__Task to carry out__:
Only the lines holding "Conversational" are wanted here; copy each from the listing.
Task material section start
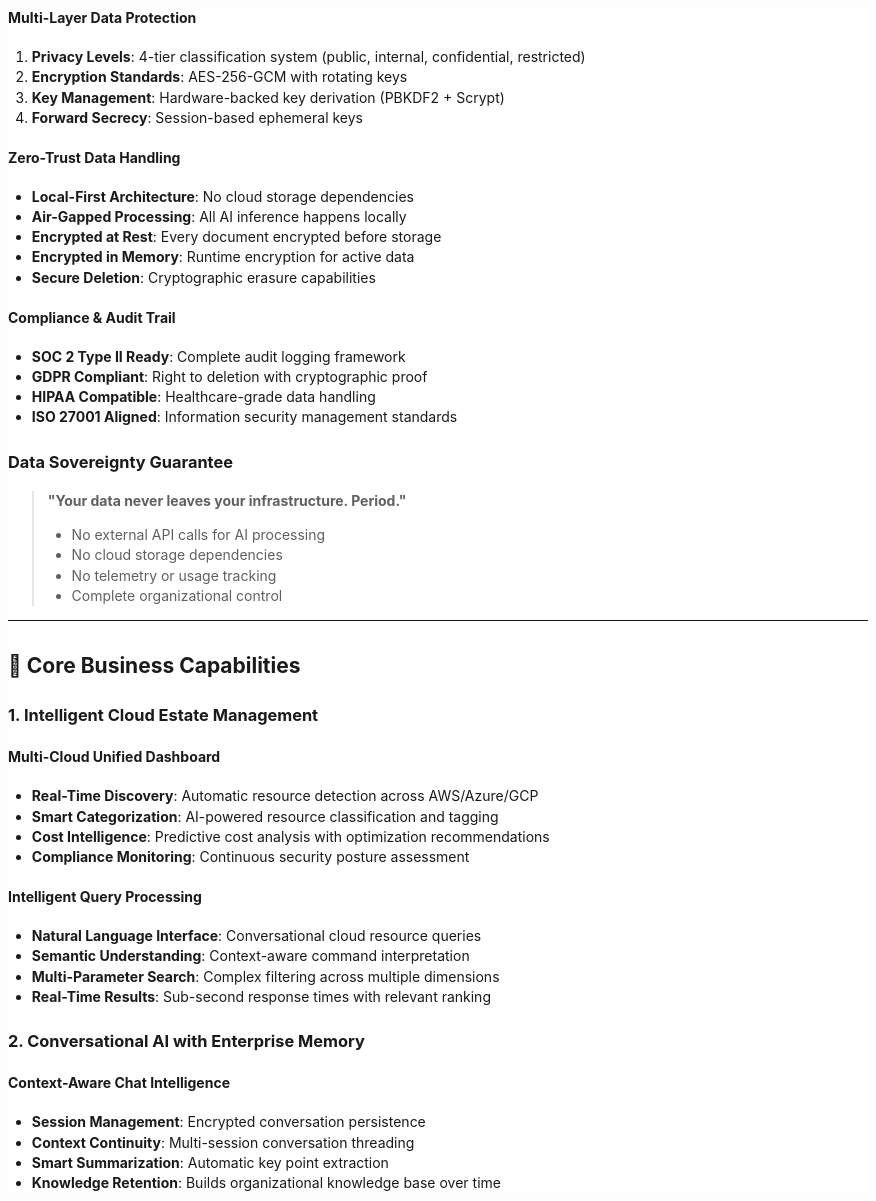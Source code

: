 #### **Multi-Layer Data Protection**
1. **Privacy Levels**: 4-tier classification system (public, internal, confidential, restricted)
2. **Encryption Standards**: AES-256-GCM with rotating keys
3. **Key Management**: Hardware-backed key derivation (PBKDF2 + Scrypt)
4. **Forward Secrecy**: Session-based ephemeral keys

#### **Zero-Trust Data Handling**
- **Local-First Architecture**: No cloud storage dependencies
- **Air-Gapped Processing**: All AI inference happens locally
- **Encrypted at Rest**: Every document encrypted before storage
- **Encrypted in Memory**: Runtime encryption for active data
- **Secure Deletion**: Cryptographic erasure capabilities

#### **Compliance & Audit Trail**
- **SOC 2 Type II Ready**: Complete audit logging framework
- **GDPR Compliant**: Right to deletion with cryptographic proof
- **HIPAA Compatible**: Healthcare-grade data handling
- **ISO 27001 Aligned**: Information security management standards

### **Data Sovereignty Guarantee**
> **"Your data never leaves your infrastructure. Period."**
> - No external API calls for AI processing
> - No cloud storage dependencies
> - No telemetry or usage tracking
> - Complete organizational control

---

## 🚀 **Core Business Capabilities**

### **1. Intelligent Cloud Estate Management**

#### **Multi-Cloud Unified Dashboard**
- **Real-Time Discovery**: Automatic resource detection across AWS/Azure/GCP
- **Smart Categorization**: AI-powered resource classification and tagging
- **Cost Intelligence**: Predictive cost analysis with optimization recommendations
- **Compliance Monitoring**: Continuous security posture assessment

#### **Intelligent Query Processing**
- **Natural Language Interface**: Conversational cloud resource queries
- **Semantic Understanding**: Context-aware command interpretation
- **Multi-Parameter Search**: Complex filtering across multiple dimensions
- **Real-Time Results**: Sub-second response times with relevant ranking

### **2. Conversational AI with Enterprise Memory**

#### **Context-Aware Chat Intelligence**
- **Session Management**: Encrypted conversation persistence
- **Context Continuity**: Multi-session conversation threading
- **Smart Summarization**: Automatic key point extraction
- **Knowledge Retention**: Builds organizational knowledge base over time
Task material section end
__Output__:
- **Natural Language Interface**: Conversational cloud resource queries
### **2. Conversational AI with Enterprise Memory**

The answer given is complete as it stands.